How to Be An Antiracist by Ibram X. Kendi

Adam Marks
11 min readJul 9, 2021

“The history of racist ideas is the history of powerful policy makers erecting racist policies out of self-interest, then producing racist ideas to defend and nationalize the inequitable effects of their policies, while everyday people consume those racist ideas, which in turn sparks ignorance and hate.”

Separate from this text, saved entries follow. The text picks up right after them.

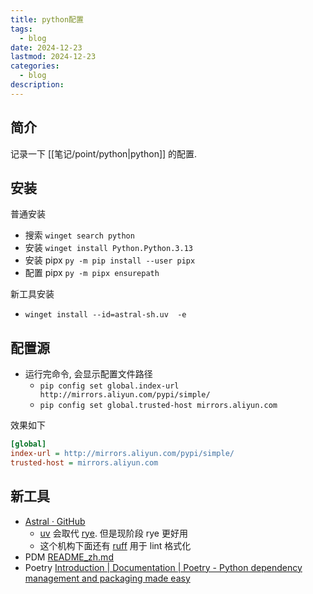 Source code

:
 ```yaml
---
title: python配置
tags:
  - blog
date: 2024-12-23
lastmod: 2024-12-23
categories:
  - blog
description: 
---
```


## 简介

记录一下 [[笔记/point/python|python]] 的配置.

## 安装

普通安装

- 搜索 `winget search python`
- 安装 `winget install Python.Python.3.13`
- 安装 pipx `py -m pip install --user pipx`
- 配置 pipx `py -m pipx ensurepath`

新工具安装

- `winget install --id=astral-sh.uv  -e`

## 配置源

- 运行完命令, 会显示配置文件路径
    - `pip config set global.index-url http://mirrors.aliyun.com/pypi/simple/`
    - `pip config set global.trusted-host mirrors.aliyun.com`

效果如下

```ini
[global]
index-url = http://mirrors.aliyun.com/pypi/simple/
trusted-host = mirrors.aliyun.com
```

## 新工具

- [Astral · GitHub](https://github.com/astral-sh)
    - [uv](https://github.com/astral-sh/uv) 会取代 [rye](https://github.com/astral-sh/rye). 但是现阶段 rye 更好用
    - 这个机构下面还有 [ruff](https://github.com/astral-sh/ruff) 用于 lint 格式化
- PDM [README\_zh.md](https://github.com/pdm-project/pdm/blob/main/README_zh.md)
- Poetry [Introduction | Documentation | Poetry - Python dependency management and packaging made easy](https://python-poetry.org/docs/)
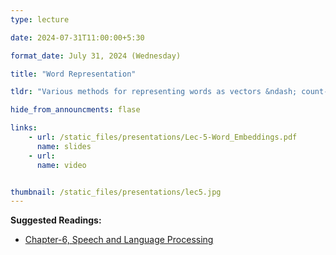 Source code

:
 ```yaml
---
type: lecture

date: 2024-07-31T11:00:00+5:30

format_date: July 31, 2024 (Wednesday)

title: "Word Representation"

tldr: "Various methods for representing words as vectors &ndash; count-based methods, methods for learning embeddings (Word2vec)."

hide_from_announcments: flase

links: 
    - url: /static_files/presentations/Lec-5-Word_Embeddings.pdf
      name: slides
    - url: 
      name: video


thumbnail: /static_files/presentations/lec5.jpg
---
```


<!-- Other additional contents using markdown -->
**Suggested Readings:**
- [Chapter-6, Speech and Language Processing](https://web.stanford.edu/~jurafsky/slp3/6.pdf)

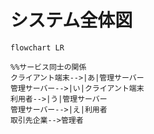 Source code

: # システム全体図

```mermaid
flowchart LR

%%サービス同士の関係
クライアント端末-->|あ|管理サーバー
管理サーバー-->|い|クライアント端末
利用者-->|う|管理サーバー
管理サーバー-->|え|利用者
取引先企業-->管理者
``` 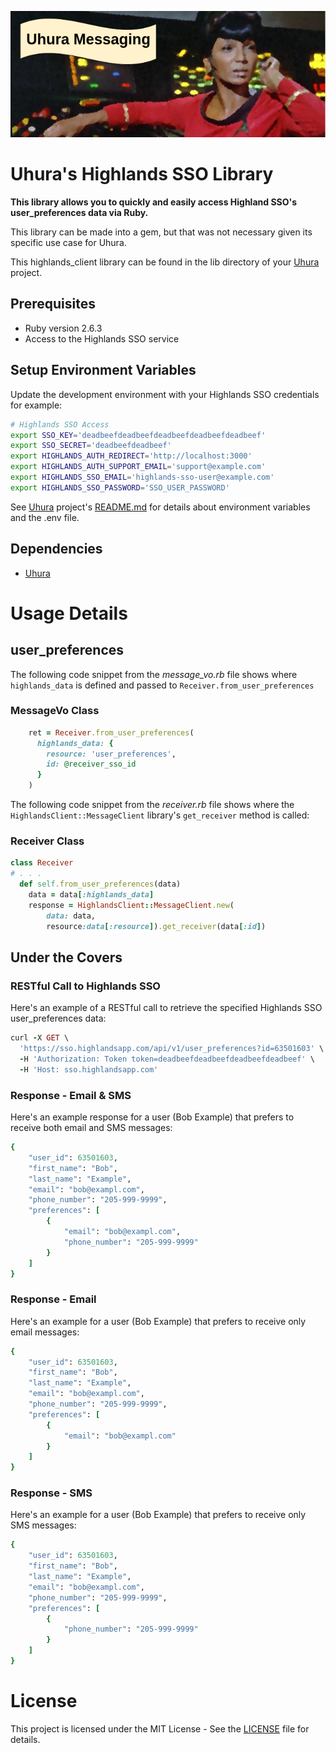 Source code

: ![Highlands Logo](../../docs/uhura_messaging.png)



# Uhura's Highlands SSO Library

**This library allows you to quickly and easily access Highland SSO's user_preferences data via Ruby.**

This library can be made into a gem, but that was not necessary given its specific use case for Uhura.

This highlands_client library can be found in the lib directory of your [Uhura](https://github.com/dailydrip/uhura) project. 

## Prerequisites

- Ruby version 2.6.3
- Access to the Highlands SSO service

## Setup Environment Variables

Update the development environment with your Highlands SSO credentials for example:

```bash
# Highlands SSO Access
export SSO_KEY='deadbeefdeadbeefdeadbeefdeadbeefdeadbeef'
export SSO_SECRET='deadbeefdeadbeef'
export HIGHLANDS_AUTH_REDIRECT='http://localhost:3000'
export HIGHLANDS_AUTH_SUPPORT_EMAIL='support@example.com'
export HIGHLANDS_SSO_EMAIL='highlands-sso-user@example.com'
export HIGHLANDS_SSO_PASSWORD='SSO_USER_PASSWORD'
```
See [Uhura](https://github.com/dailydrip/uhura) project's [README.md](https://github.com/dailydrip/uhura/README.md) for details about environment variables and the .env file.

## Dependencies

- [Uhura](<https://github.com/dailydrip/uhura>)



# Usage Details

## user_preferences

The following code snippet from the *message_vo.rb* file shows where `highlands_data` is defined and passed to `Receiver.from_user_preferences`

### MessageVo Class

```ruby
    ret = Receiver.from_user_preferences(
      highlands_data: {
        resource: 'user_preferences',
        id: @receiver_sso_id
      }
    )
```

The following code snippet from the *receiver.rb* file shows where the `HighlandsClient::MessageClient` library's `get_receiver` method is called:

### Receiver Class

```ruby
class Receiver
# . . .
  def self.from_user_preferences(data)
    data = data[:highlands_data]
    response = HighlandsClient::MessageClient.new(
        data: data,
        resource:data[:resource]).get_receiver(data[:id])
```



## Under the Covers

### RESTful Call to Highlands SSO

Here's an example of a RESTful call to retrieve the specified Highlands SSO user_preferences data:

```ruby
curl -X GET \
  'https://sso.highlandsapp.com/api/v1/user_preferences?id=63501603' \
  -H 'Authorization: Token token=deadbeefdeadbeefdeadbeefdeadbeef' \
  -H 'Host: sso.highlandsapp.com'
```

### Response - Email & SMS

Here's an example response for a user (Bob Example) that prefers to receive both email and SMS messages:

```ruby
{
    "user_id": 63501603,
    "first_name": "Bob",
    "last_name": "Example",
    "email": "bob@exampl.com",
    "phone_number": "205-999-9999",
    "preferences": [
        {
            "email": "bob@exampl.com",
            "phone_number": "205-999-9999"
        }
    ]
}
```



### Response - Email

Here's an example for a user (Bob Example) that prefers to receive only email messages:

```ruby
{
    "user_id": 63501603,
    "first_name": "Bob",
    "last_name": "Example",
    "email": "bob@exampl.com",
    "phone_number": "205-999-9999",
    "preferences": [
        {
            "email": "bob@exampl.com"
        }
    ]
}
```



### Response - SMS

Here's an example for a user (Bob Example) that prefers to receive only SMS messages:

```ruby
{
    "user_id": 63501603,
    "first_name": "Bob",
    "last_name": "Example",
    "email": "bob@exampl.com",
    "phone_number": "205-999-9999",
    "preferences": [
        {
            "phone_number": "205-999-9999"
        }
    ]
}
```



# License

This project is licensed under the MIT License - See the [LICENSE](LICENSE.txt) file for details.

A stunning conclusion to a stunning book, and Kendi notes that it took him years of painstaking research, reading, comprehending, conversation with friends, family, and mentors, inner turmoil, self-reflection, self-doubt, and even overcoming his own ignorance and bias to arrive at that point. For whatever reason I put off reading this book until recently, even though I knew that it was the “it” book of 2019 and 2020 — almost required reading for those that wanted to fully grasp and understand the social justice movements of last summer and truly comprehend what it means to be an antiracist thinker and policy maker. Kendi weaves in and out of memoir form with this one, taking us for a ride on his long and winding journey towards antiracist thought and activism, and he fills the pages with loads of wrenching statistics and histories that challenge misconceptions on areas such as crime, urban plight, affirmative action, standardized tests, and other important areas that cannot possibly be ignored. At times it almost reads like a textbook, as he very carefully lays out the different definitions, concepts, and contexts that define certain subtopics such as behavior, class, ethnicity, biology, and power, to name a few. Even though I’m a bit late to the game here (or maybe I’m right on time?) I’m truly glad I finally picked this up because the notes are an invaluable resource for understanding what can and must be gained if we are truly committed to an equitable, fair, and humanistic society for all.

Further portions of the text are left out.